** SOURCE MATERIAL follows **
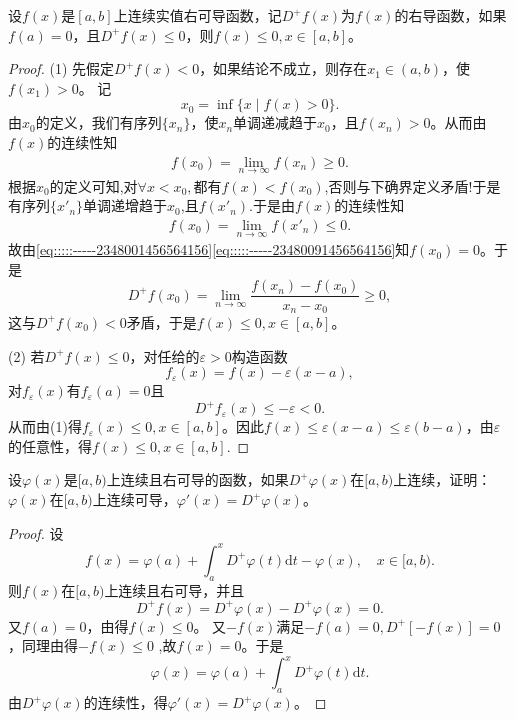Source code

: \documentclass[../../main.tex]{subfiles}
\begin{document}
\begin{proposition}\label{proposition:右导数小于等于0函数值小于端点值}
设\( f(x) \)是\([a,b]\)上连续实值右可导函数，记\( D^+f(x) \)为\( f(x) \)的右导函数，如果\( f(a)=0 \)，且\( D^+f(x) \leqslant0 \)，则\( f(x) \leqslant0, x \in [a,b] \)。
\end{proposition}
\begin{proof}
(1) 先假定\( D^+f(x) < 0 \)，如果结论不成立，则存在\( x_1 \in (a,b) \)，使\( f(x_1) > 0 \)。
记
\[
x_0 = \inf\{ x \mid f(x) > 0 \}.
\]
由\( x_0 \)的定义，我们有序列\(\{ x_n \}\)，使\( x_n \)单调递减趋于\( x_0 \)，且\( f(x_n) > 0 \)。从而由\( f(x) \)的连续性知
\begin{align}
f\left( x_0 \right)=\underset{n\rightarrow \infty}{\lim}f\left( x_n \right) \geqslant 0.\label{eq:::::-----2348001456564156}
\end{align}
根据$x_0$的定义可知,对$\forall x<x_0,$都有$f(x)<f(x_0)$,否则与下确界定义矛盾!于是有序列$\{x'_n\}$单调递增趋于$x_0$,且$f(x'_n).$于是由\( f(x) \)的连续性知
\begin{align}
f\left( x_0 \right)=\underset{n\rightarrow \infty}{\lim}f\left( x'_n \right)  \leqslant 0.\label{eq:::::-----23480091456564156}
\end{align}
故由\eqref{eq:::::-----2348001456564156}\eqref{eq:::::-----23480091456564156}知\( f(x_0)=0 \)。于是
\[
D^+f(x_0) = \lim_{n \to \infty} \frac{f(x_n) - f(x_0)}{x_n - x_0} \geqslant 0,
\]
这与\( D^+f(x_0) < 0 \)矛盾，于是\( f(x) \leqslant 0, x \in [a,b] \)。

(2) 若\( D^+f(x) \leqslant 0 \)，对任给的\( \varepsilon > 0 \)构造函数
\[
f_\varepsilon(x) = f(x) - \varepsilon(x - a),
\]
对\( f_\varepsilon(x) \)有\( f_\varepsilon(a)=0 \)且
\[
D^+f_\varepsilon(x) \leqslant-\varepsilon < 0.
\]
从而由(1)得\( f_\varepsilon(x) \leqslant0, x \in [a,b] \)。因此\( f(x) \leqslant\varepsilon(x - a)\leqslant \varepsilon (b-a) \)，由\( \varepsilon \)的任意性，得\( f(x) \leqslant0, x \in [a,b] \).

\end{proof}

\begin{example}
设\( \varphi(x) \)是\([a,b)\)上连续且右可导的函数，如果\( D^+\varphi(x) \)在\([a,b)\)上连续，证明：\( \varphi(x) \)在\([a,b)\)上连续可导，\( \varphi'(x)=D^+\varphi(x) \)。
\end{example}
\begin{proof}
设
\[
f(x) = \varphi(a) + \int_a^x D^+\varphi(t)\mathrm{d}t - \varphi(x), \quad x \in [a,b).
\]
则\( f(x) \)在\([a,b)\)上连续且右可导，并且
\[
D^+f(x) = D^+\varphi(x) - D^+\varphi(x) = 0.
\]
又\( f(a)=0 \)，由得\( f(x) \leqslant0 \)。
又\(-f(x)\)满足\(-f(a)=0, D^+[-f(x)] = 0\)，同理由得\(-f(x) \leqslant0\) ,故\(f(x)=0\)。于是
\[
\varphi(x) = \varphi(a) + \int_a^x D^+\varphi(t)\mathrm{d}t.
\]
由\( D^+\varphi(x) \)的连续性，得\( \varphi'(x)=D^+\varphi(x) \)。

\end{proof}
\end{document}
** End of SOURCE MATERIAL **
Where a line of the records above holds the word "begin", copy that line.

\begin{document}
\begin{proposition}\label{proposition:右导数小于等于0函数值小于端点值}
\begin{proof}
\begin{align}
\begin{align}
\begin{example}
\begin{proof}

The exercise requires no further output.